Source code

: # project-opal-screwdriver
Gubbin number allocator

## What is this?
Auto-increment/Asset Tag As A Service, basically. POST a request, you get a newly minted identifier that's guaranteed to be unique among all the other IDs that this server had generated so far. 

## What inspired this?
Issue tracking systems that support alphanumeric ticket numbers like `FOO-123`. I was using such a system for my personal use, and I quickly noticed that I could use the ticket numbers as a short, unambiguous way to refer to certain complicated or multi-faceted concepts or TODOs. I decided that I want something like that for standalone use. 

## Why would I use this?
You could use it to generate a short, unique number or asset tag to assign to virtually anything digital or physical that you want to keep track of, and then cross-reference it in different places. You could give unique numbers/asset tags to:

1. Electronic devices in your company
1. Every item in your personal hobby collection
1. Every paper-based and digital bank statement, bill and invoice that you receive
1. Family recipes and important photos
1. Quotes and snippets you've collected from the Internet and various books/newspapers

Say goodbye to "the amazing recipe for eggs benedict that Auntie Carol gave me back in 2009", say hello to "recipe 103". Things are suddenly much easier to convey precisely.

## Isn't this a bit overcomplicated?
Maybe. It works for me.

+-------+

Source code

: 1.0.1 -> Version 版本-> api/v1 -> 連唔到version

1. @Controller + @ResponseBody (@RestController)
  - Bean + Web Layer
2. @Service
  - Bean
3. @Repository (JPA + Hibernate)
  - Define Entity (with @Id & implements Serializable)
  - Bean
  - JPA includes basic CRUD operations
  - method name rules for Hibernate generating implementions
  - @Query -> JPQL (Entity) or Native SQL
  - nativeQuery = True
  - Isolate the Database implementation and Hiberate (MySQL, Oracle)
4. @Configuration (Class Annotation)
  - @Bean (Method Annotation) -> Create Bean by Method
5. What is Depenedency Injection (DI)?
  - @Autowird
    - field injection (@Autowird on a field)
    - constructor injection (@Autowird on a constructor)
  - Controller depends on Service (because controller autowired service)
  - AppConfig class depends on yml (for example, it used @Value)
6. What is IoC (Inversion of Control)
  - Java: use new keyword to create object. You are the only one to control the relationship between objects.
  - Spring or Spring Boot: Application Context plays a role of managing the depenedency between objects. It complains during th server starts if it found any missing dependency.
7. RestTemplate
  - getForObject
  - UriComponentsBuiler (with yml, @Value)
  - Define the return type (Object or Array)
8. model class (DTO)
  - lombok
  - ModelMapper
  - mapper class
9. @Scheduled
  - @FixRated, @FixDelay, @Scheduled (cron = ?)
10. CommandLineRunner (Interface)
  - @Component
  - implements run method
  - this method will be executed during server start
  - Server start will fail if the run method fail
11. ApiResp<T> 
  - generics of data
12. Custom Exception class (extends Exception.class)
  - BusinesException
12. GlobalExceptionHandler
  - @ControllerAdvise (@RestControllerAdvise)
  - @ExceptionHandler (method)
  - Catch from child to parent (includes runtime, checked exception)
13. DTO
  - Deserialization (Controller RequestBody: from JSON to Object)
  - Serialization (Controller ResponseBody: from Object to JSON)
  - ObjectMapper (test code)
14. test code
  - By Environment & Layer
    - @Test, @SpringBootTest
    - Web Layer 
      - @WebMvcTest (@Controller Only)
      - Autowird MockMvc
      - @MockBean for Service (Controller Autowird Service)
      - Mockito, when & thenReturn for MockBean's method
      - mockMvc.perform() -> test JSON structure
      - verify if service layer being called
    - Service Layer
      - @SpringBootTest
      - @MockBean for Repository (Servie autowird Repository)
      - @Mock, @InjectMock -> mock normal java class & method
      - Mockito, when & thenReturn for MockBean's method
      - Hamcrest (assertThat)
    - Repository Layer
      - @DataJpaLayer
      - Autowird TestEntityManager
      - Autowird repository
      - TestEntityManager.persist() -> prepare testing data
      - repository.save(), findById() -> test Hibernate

+-------+

> _EXERCISE AIM_: Taking the entries above, restate exactly those lines that fall between the line with "- Web Layer" and the line with "- repository.save(), findById()", keeping both of those lines too.

> _OUTPUT OF THE TASK_:
    - Web Layer 
      - @WebMvcTest (@Controller Only)
      - Autowird MockMvc
      - @MockBean for Service (Controller Autowird Service)
      - Mockito, when & thenReturn for MockBean's method
      - mockMvc.perform() -> test JSON structure
      - verify if service layer being called
    - Service Layer
      - @SpringBootTest
      - @MockBean for Repository (Servie autowird Repository)
      - @Mock, @InjectMock -> mock normal java class & method
      - Mockito, when & thenReturn for MockBean's method
      - Hamcrest (assertThat)
    - Repository Layer
      - @DataJpaLayer
      - Autowird TestEntityManager
      - Autowird repository
      - TestEntityManager.persist() -> prepare testing data
      - repository.save(), findById() -> test Hibernate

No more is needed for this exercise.